Based on a viral article, the gripping medical mystery story of Ron Davis, a world-class Stanford geneticist who has put his career on the line to find the cure for chronic fatigue syndrome, the disease killing his son.
For the past six years, Whitney Dafoe has been confined to a bedroom in the back of his parents' home, unable to walk, to eat, to speak. The sound of music causes him pain.
At one point, the formerly healthy, young, freelance photographer, faced starvation as his 6'3" frame withered to 115 pounds. In desperation, Whitney and his parents went from one specialist to another, and still no answers. Then, finally, a diagnosis: the mysterious disease myalgic encephalomyelitis or chronic fatigue syndrome (ME/CFS).

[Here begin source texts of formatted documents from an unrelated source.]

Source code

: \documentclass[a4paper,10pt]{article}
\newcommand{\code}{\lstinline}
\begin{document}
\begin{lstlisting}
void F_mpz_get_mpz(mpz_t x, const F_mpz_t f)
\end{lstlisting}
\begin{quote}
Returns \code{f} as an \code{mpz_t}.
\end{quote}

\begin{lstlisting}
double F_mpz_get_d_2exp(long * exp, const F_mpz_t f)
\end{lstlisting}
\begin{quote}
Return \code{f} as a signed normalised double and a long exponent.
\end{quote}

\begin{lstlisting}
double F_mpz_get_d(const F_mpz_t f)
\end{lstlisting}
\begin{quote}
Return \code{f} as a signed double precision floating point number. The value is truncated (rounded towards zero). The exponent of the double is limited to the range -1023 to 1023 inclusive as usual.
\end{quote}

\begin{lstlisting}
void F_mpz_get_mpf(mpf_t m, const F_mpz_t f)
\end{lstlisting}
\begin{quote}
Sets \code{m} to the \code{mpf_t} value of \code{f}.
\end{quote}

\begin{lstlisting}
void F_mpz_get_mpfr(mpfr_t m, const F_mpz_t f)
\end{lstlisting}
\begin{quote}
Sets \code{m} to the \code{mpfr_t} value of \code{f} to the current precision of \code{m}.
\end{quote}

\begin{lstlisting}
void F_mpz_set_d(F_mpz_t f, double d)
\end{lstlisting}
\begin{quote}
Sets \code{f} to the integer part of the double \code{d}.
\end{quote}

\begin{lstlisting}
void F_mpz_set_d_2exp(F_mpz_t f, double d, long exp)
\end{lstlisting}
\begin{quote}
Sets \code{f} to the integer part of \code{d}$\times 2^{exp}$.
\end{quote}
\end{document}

Whitney's story is heartbreaking, but it's also one of redemption. It reaches far beyond just one family's harrowing tale. Today, ME/CFS affects between 1 and 2.5 million Americans — and 20 million people around the world. Those afflicted largely suffer in silence because the disease is little known and much misunderstood. The question lingers still whether it even exists outside the patient's mind. Often disbelieved, they're abandoned by family and friends. They lose their jobs, and battle with insurance companies over rising medical costs as the chronic disease continues on year after year.
In one way, Whitney has been lucky. He could reach out to his father, a world renowned scientist, for answers. This book is the story of one father's desperate hunt for the insidious illness that stole his son away. The Puzzle Solver follows Ron as he unravels the molecular trail within his own son's donated blood and genome, to began to find answers. He confirms this is a biological disease and uncovers new possibilities for treatments and potentially a cure.
At its heart, The Puzzle Solver is about more than just cutting edge research or a race to find the cure for ME/CFS — it's about the unbreakable bond between a father and his son, and the lengths to which a parent will go to save their child's life.